Saved data entries
Start of Block
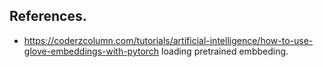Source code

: ## References.
- https://coderzcolumn.com/tutorials/artificial-intelligence/how-to-use-glove-embeddings-with-pytorch loading pretrained embbeding.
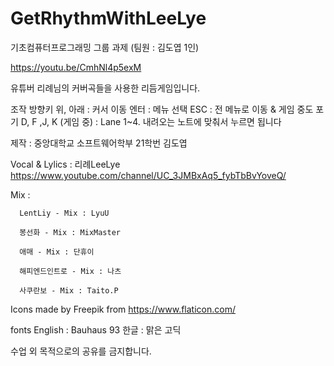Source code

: # GetRhythmWithLeeLye
기초컴퓨터프로그래밍 그룹 과제 (팀원 : 김도엽 1인)

https://youtu.be/CmhNl4p5exM

유튜버 리례님의 커버곡들을 사용한 리듬게임입니다.

조작
 방향키 위, 아래 : 커서 이동
 엔터 : 메뉴 선택
 ESC : 전 메뉴로 이동 & 게임 중도 포기
 D, F ,J, K (게임 중) : Lane 1~4. 내려오는 노트에 맞춰서 누르면 됩니다


제작 : 중앙대학교 소프트웨어학부 21학번 김도엽

Vocal & Lylics : 리례LeeLye https://www.youtube.com/channel/UC_3JMBxAq5_fybTbBvYoveQ/

Mix :

      LentLiy - Mix : LyuU

      봉선화 - Mix : MixMaster
      
      애매 - Mix : 단휴이
      
      해피엔드인트로 - Mix : 나츠
      
      사쿠란보 - Mix : Taito.P

Icons made by Freepik from https://www.flaticon.com/

fonts
English : Bauhaus 93
한글 : 맑은 고딕

수업 외 목적으로의 공유를 금지합니다.
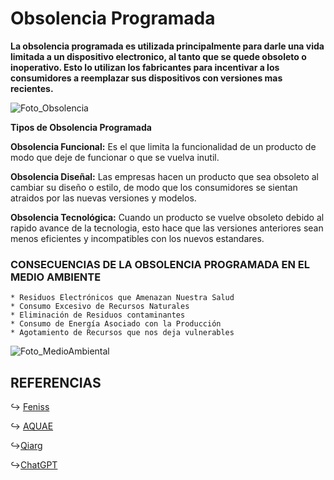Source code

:# Obsolencia Programada
**La obsolencia programada es utilizada principalmente para darle una vida limitada a un dispositivo electronico, al tanto que se quede obsoleto o inoperativo. Esto lo utilizan los fabricantes para incentivar a los consumidores a reemplazar sus dispositivos con versiones mas recientes.**

![Foto_Obsolencia](https://hablandoenvidrio.com/wp-content/uploads/2021/01/obsolescencia-programada.png)

**Tipos de Obsolencia Programada**

**Obsolencia Funcional:** Es el que limita la funcionalidad de un producto de modo que deje de funcionar o que se vuelva inutil.

**Obsolencia Diseñal:** Las empresas hacen un producto que sea obsoleto al cambiar su diseño o estilo, de modo que los consumidores se sientan atraidos por las nuevas versiones y modelos.

**Obsolencia Tecnológica:** Cuando un producto se vuelve obsoleto debido al rapido avance de la tecnologia, esto hace que las versiones anteriores sean menos eficientes y incompatibles con los nuevos estandares.


### CONSECUENCIAS DE LA OBSOLENCIA PROGRAMADA EN EL MEDIO AMBIENTE

    * Residuos Electrónicos que Amenazan Nuestra Salud
    * Consumo Excesivo de Recursos Naturales
    * Eliminación de Residuos contaminantes
    * Consumo de Energía Asociado con la Producción
    * Agotamiento de Recursos que nos deja vulnerables

 ![Foto_MedioAmbiental](https://qiarg.org/wp-content/uploads/2020/11/basura.jpg)


<!-- ENLACES -->
## REFERENCIAS

:arrow_right_hook: [Feniss](https://feniss.org/tipos-de-obsolescencia-programada/)

:arrow_right_hook: [AQUAE](https://qiarg.org/2020/11/27/comprar-y-tirar-atenta-contra-el-ambiente/)

 :arrow_right_hook:[Qiarg](https://www.fundacionaquaeorgimpacto-ambiental-obsolescencia-programada/)

 :arrow_right_hook:[ChatGPT](https://chat.openai.com/)
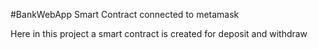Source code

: #BankWebApp
Smart Contract connected to metamask
<p>Here in this project a smart contract is created for deposit and withdraw <p/>
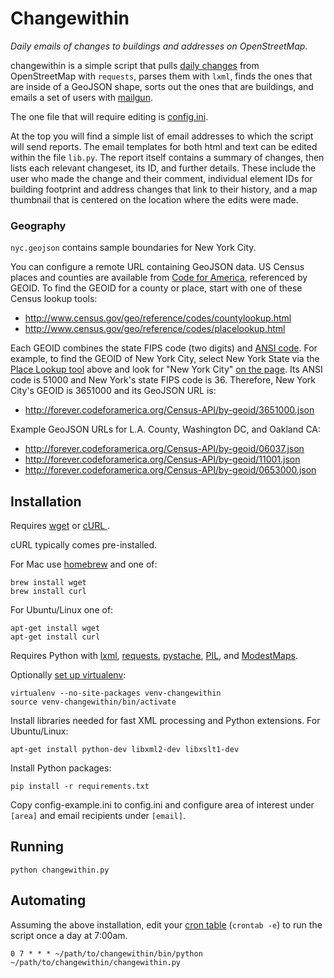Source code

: # Changewithin

*Daily emails of changes to buildings and addresses on OpenStreetMap.*

changewithin is a simple script that pulls [daily changes](http://planet.openstreetmap.org/)
from OpenStreetMap with `requests`, parses them with `lxml`, finds the ones that are inside
of a GeoJSON shape, sorts out the ones that are buildings, and emails a set of users
with [mailgun](http://www.mailgun.com/).

The one file that will require editing is [config.ini](https://github.com/migurski/changewithin/blob/master/config.ini).

At the top you will find a simple list of email addresses to which the script
will send reports. The email templates for both html and text can be edited within
the file `lib.py`. The report itself contains a summary of changes, then lists
each relevant changeset, its ID, and further details. These include the user who
made the change and their comment, individual element IDs for building footprint
and address changes that link to their history, and a map thumbnail that is centered
on the location where the edits were made.

### Geography

`nyc.geojson` contains sample boundaries for New York City.

You can configure a remote URL containing GeoJSON data. US Census places and
counties are available from [Code for America](http://codeforamerica.org),
referenced by GEOID. To find the GEOID for a county or place, start with one
of these Census lookup tools:

* http://www.census.gov/geo/reference/codes/countylookup.html
* http://www.census.gov/geo/reference/codes/placelookup.html

Each GEOID combines the state FIPS code (two digits) and
[ANSI code](http://www.census.gov/geo/reference/ansi.html).
For example, to find the GEOID of New York City, select New York State via the
[Place Lookup tool](http://www.census.gov/geo/reference/codes/placelookup.html)
above and look for "New York City" [on the page](http://www.census.gov/geo/reference/codes/data/place/3600000.html).
Its ANSI code is 51000 and New York's state FIPS code is 36. Therefore, New
York City's GEOID is 3651000 and its GeoJSON URL is:

* http://forever.codeforamerica.org/Census-API/by-geoid/3651000.json

Example GeoJSON URLs for L.A. County, Washington DC, and Oakland CA:

* http://forever.codeforamerica.org/Census-API/by-geoid/06037.json
* http://forever.codeforamerica.org/Census-API/by-geoid/11001.json
* http://forever.codeforamerica.org/Census-API/by-geoid/0653000.json

## Installation

Requires [wget](http://www.gnu.org/software/wget/) or [cURL ](http://curl.haxx.se/).

cURL typically comes pre-installed.

For Mac use [homebrew](http://brew.sh/) and one of:

    brew install wget
    brew install curl

For Ubuntu/Linux one of:

    apt-get install wget
    apt-get install curl

Requires Python with [lxml](http://lxml.de/), [requests](http://docs.python-requests.org/),
[pystache](http://defunkt.io/pystache/), [PIL](http://effbot.org/imagingbook/),
and [ModestMaps](https://github.com/stamen/modestmaps-py).

Optionally [set up virtualenv](http://www.virtualenv.org/en/latest/#usage):

    virtualenv --no-site-packages venv-changewithin
    source venv-changewithin/bin/activate

Install libraries needed for fast XML processing and Python extensions.
For Ubuntu/Linux:

    apt-get install python-dev libxml2-dev libxslt1-dev

Install Python packages:
    
    pip install -r requirements.txt

Copy config-example.ini to config.ini and configure area of interest under `[area]` and email recipients under `[email]`.

## Running

    python changewithin.py

## Automating

Assuming the above installation, edit your [cron table](https://en.wikipedia.org/wiki/Cron) (`crontab -e`) to run the script once a day at 7:00am.

    0 7 * * * ~/path/to/changewithin/bin/python ~/path/to/changewithin/changewithin.py

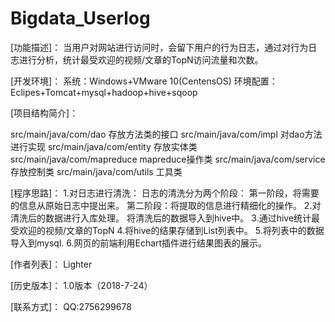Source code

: # Bigdata_Userlog
[功能描述]：
当用户对网站进行访问时，会留下用户的行为日志，通过对行为日志进行分析，统计最受欢迎的视频/文章的TopN访问流量和次数。

[开发环境]：
系统：Windows+VMware 10(CentensOS)
环境配置：Eclipes+Tomcat+mysql+hadoop+hive+sqoop

[项目结构简介]：

src/main/java/com/dao         存放方法类的接口
src/main/java/com/impl        对dao方法进行实现
src/main/java/com/entity      存放实体类
src/main/java/com/mapreduce   mapreduce操作类
src/main/java/com/service     存放控制类
src/main/java/com/utils       工具类

[程序思路]：
1.对日志进行清洗：
    日志的清洗分为两个阶段：
	第一阶段，将需要的信息从原始日志中提出来。
	第二阶段：将提取的信息进行精细化的操作。
2.对清洗后的数据进行入库处理。
    将清洗后的数据导入到hive中。
3.通过hive统计最受欢迎的视频/文章的TopN
4.将hive的结果存储到List列表中。
5.将列表中的数据导入到mysql.
6.网页的前端利用Echart插件进行结果图表的展示。


[作者列表]：
Lighter


[历史版本]：
1.0版本（2018-7-24）

[联系方式]：
QQ:2756299678

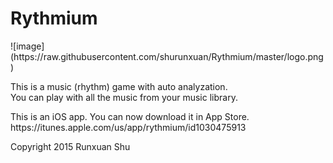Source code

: # Rythmium
<p>
![image](https://raw.githubusercontent.com/shurunxuan/Rythmium/master/logo.png)
<p/>
<p>
This is a music (rhythm) game with auto analyzation.<br />
You can play with all the music from your music library.
<p/>
<p>
This is an iOS app. You can now download it in App Store.<br />
https://itunes.apple.com/us/app/rythmium/id1030475913
<p/>
<p>
Copyright 2015 Runxuan Shu
<p/>
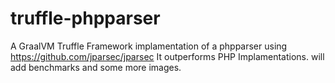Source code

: # truffle-phpparser
A GraalVM Truffle Framework implamentation of a phpparser using https://github.com/jparsec/jparsec
It outperforms PHP Implamentations. will add benchmarks and some more images.
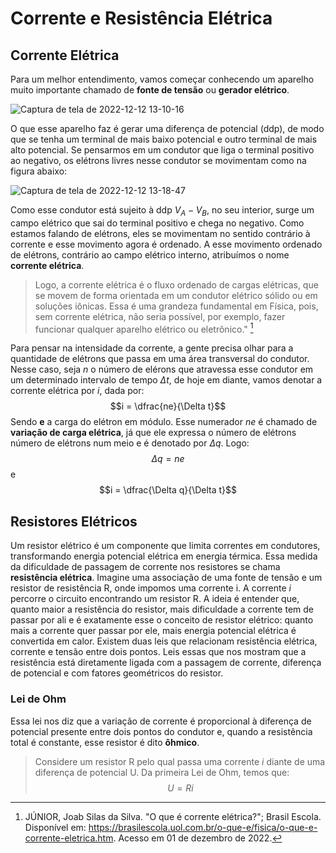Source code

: # Corrente e Resistência Elétrica
  ## Corrente Elétrica
  
  Para um melhor entendimento, vamos começar conhecendo um aparelho muito importante chamado de __fonte de tensão__ ou __gerador elétrico__.
  
   ![Captura de tela de 2022-12-12 13-10-16](https://user-images.githubusercontent.com/118854577/207109439-cf4754f3-f901-4cc2-ab9c-aae8aa555b72.png)
   
  O que esse aparelho faz é gerar uma diferença de potencial (ddp), de modo que se tenha um terminal de mais baixo potencial e outro terminal de mais alto potencial. Se pensarmos em um condutor que liga o terminal positivo ao negativo, os elétrons livres nesse condutor se movimentam como na figura abaixo:
  
![Captura de tela de 2022-12-12 13-18-47](https://user-images.githubusercontent.com/118854577/207110986-4867bbd4-8d30-4e27-a200-95338d801197.png)

  Como esse condutor está sujeito à ddp $V_{A} - V_{B}$, no seu interior, surge um campo elétrico que sai do terminal positivo e chega no negativo. Como estamos falando de elétrons, eles se movimentam no sentido contrário à corrente e esse movimento agora é ordenado. A esse movimento ordenado de elétrons, contrário ao campo elétrico interno, atribuímos o nome **corrente elétrica**.
  
  > Logo, a corrente elétrica é o fluxo ordenado de cargas elétricas, que se movem de forma orientada em um condutor elétrico sólido ou em soluções iônicas. Essa é uma grandeza fundamental em Física, pois, sem corrente elétrica, não seria possível, por exemplo, fazer funcionar qualquer aparelho elétrico ou eletrônico." [^1]
  
  Para pensar na intensidade da corrente, a gente precisa olhar para a quantidade de elétrons que passa em uma área transversal do condutor. Nesse caso, seja _n_ o número de elérons que atravessa esse condutor em um determinado intervalo de tempo $\Delta t$, de hoje em diante, vamos denotar a corrente elétrica por _i_, dada por:
  $$i = \dfrac{ne}{\Delta t}$$
  Sendo **e** a carga do elétron em módulo. Esse numerador _ne_ é chamado de **variação de carga elétrica**, já que ele expressa o número de elétrons número de elétrons num meio e é denotado por $\Delta q$.
  Logo:
  $$\Delta q = ne$$
  e
  $$i = \dfrac{\Delta q}{\Delta t}$$
  
  ## Resistores Elétricos
  
  Um resistor elétrico é um componente que limita correntes em condutores, transformando energia potencial elétrica em energia térmica. Essa medida da dificuldade de passagem de corrente nos resistores se chama **resistência elétrica**. Imagine uma associação de uma fonte de tensão e um resistor de resistência R, onde impomos uma corrente i.
  A corrente _i_ percorre o circuito encontrando um resistor R. A ideia é entender que, quanto maior a resistência do resistor, mais dificuldade a corrente tem de passar por ali e é exatamente esse o conceito de resistor elétrico: quanto mais a corrente quer passar por ele, mais energia potencial elétrica é convertida em calor.
  Existem duas leis que relacionam resistência elétrica, corrente e tensão entre dois pontos. Leis essas que nos mostram que a resistência está diretamente ligada com a passagem de corrente, diferença de potencial e com fatores geométricos do resistor. 
  ### Lei de Ohm
  Essa lei nos diz que a variação de corrente é proporcional à diferença de potencial presente entre dois pontos do condutor e, quando a resistência total é constante, esse resistor é dito **ôhmico**. 
  > Considere um resistor R pelo qual passa uma corrente _i_ diante de uma diferença de potencial U.
  Da primeira Lei de Ohm, temos que:
  $$U = Ri$$
  
  
[^1]: JÚNIOR, Joab Silas da Silva. "O que é corrente elétrica?"; Brasil Escola. Disponível em: https://brasilescola.uol.com.br/o-que-e/fisica/o-que-e-corrente-eletrica.htm. Acesso em 01 de dezembro de 2022.

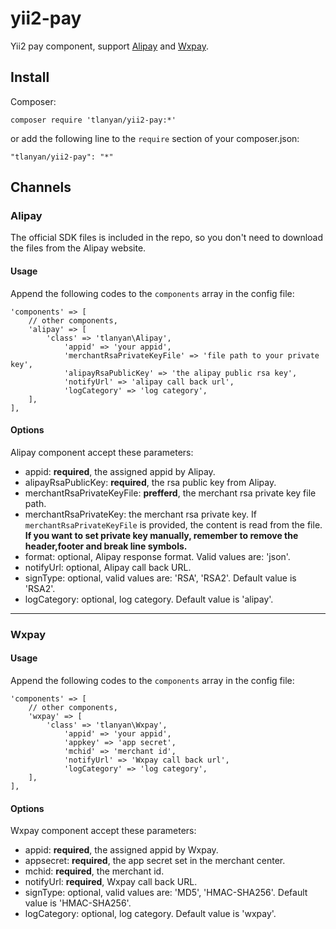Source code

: # yii2-pay

Yii2 pay component, support [Alipay](https://alipay.com) and [Wxpay](https://pay.weixin.qq.com).

## Install

Composer:

    composer require 'tlanyan/yii2-pay:*'

or add the following line to the `require` section of your composer.json:

    "tlanyan/yii2-pay": "*"

## Channels

### Alipay

The official SDK files is included in the repo, so you don't need to download the files from the Alipay website.

#### Usage

Append the following codes to the `components` array in the config file:

    'components' => [
        // other components,
        'alipay' => [
            'class' => 'tlanyan\Alipay',
                'appid' => 'your appid',
                'merchantRsaPrivateKeyFile' => 'file path to your private key',
                'alipayRsaPublicKey' => 'the alipay public rsa key',
                'notifyUrl' => 'alipay call back url',
                'logCategory' => 'log category',
        ],
    ],

#### Options

Alipay component accept these parameters:

- appid: **required**, the assigned appid by Alipay.
- alipayRsaPublicKey: **required**, the rsa public key from Alipay.
- merchantRsaPrivateKeyFile: **prefferd**, the merchant rsa private key file path.
- merchantRsaPrivateKey: the merchant rsa private key. If `merchantRsaPrivateKeyFile` is provided, the content is read from the file. **If you want to set private key manually, remember to remove the header,footer and break line symbols.**
- format: optional, Alipay response format. Valid values are: 'json'.
- notifyUrl: optional, Alipay call back URL.
- signType: optional, valid values are: 'RSA', 'RSA2'. Default value is 'RSA2'.
- logCategory: optional, log category. Default value is 'alipay'.

****
### Wxpay

#### Usage

Append the following codes to the `components` array in the config file:

    'components' => [
        // other components,
        'wxpay' => [
            'class' => 'tlanyan\Wxpay',
                'appid' => 'your appid',
                'appkey' => 'app secret',
                'mchid' => 'merchant id',
                'notifyUrl' => 'Wxpay call back url',
                'logCategory' => 'log category',
        ],
    ],

#### Options

Wxpay component accept these parameters:

- appid: **required**, the assigned appid by Wxpay.
- appsecret: **required**, the app secret set in the merchant center.
- mchid: **required**, the merchant id.
- notifyUrl: **required**, Wxpay call back URL.
- signType: optional, valid values are: 'MD5', 'HMAC-SHA256'. Default value is 'HMAC-SHA256'.
- logCategory: optional, log category. Default value is 'wxpay'.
End of Block
**Aim of the exercise:** If a line falls between the first line of the records above and the line containing "LentLiy - Mix : LyuU", inclusive, retype it exactly; leave pictures out.

**Exercise answer:**
Source code

: ## References.
- https://coderzcolumn.com/tutorials/artificial-intelligence/how-to-use-glove-embeddings-with-pytorch loading pretrained embbeding.
Source code

: # GetRhythmWithLeeLye
기초컴퓨터프로그래밍 그룹 과제 (팀원 : 김도엽 1인)

https://youtu.be/CmhNl4p5exM

유튜버 리례님의 커버곡들을 사용한 리듬게임입니다.

조작
 방향키 위, 아래 : 커서 이동
 엔터 : 메뉴 선택
 ESC : 전 메뉴로 이동 & 게임 중도 포기
 D, F ,J, K (게임 중) : Lane 1~4. 내려오는 노트에 맞춰서 누르면 됩니다


제작 : 중앙대학교 소프트웨어학부 21학번 김도엽

Vocal & Lylics : 리례LeeLye https://www.youtube.com/channel/UC_3JMBxAq5_fybTbBvYoveQ/

Mix :

      LentLiy - Mix : LyuU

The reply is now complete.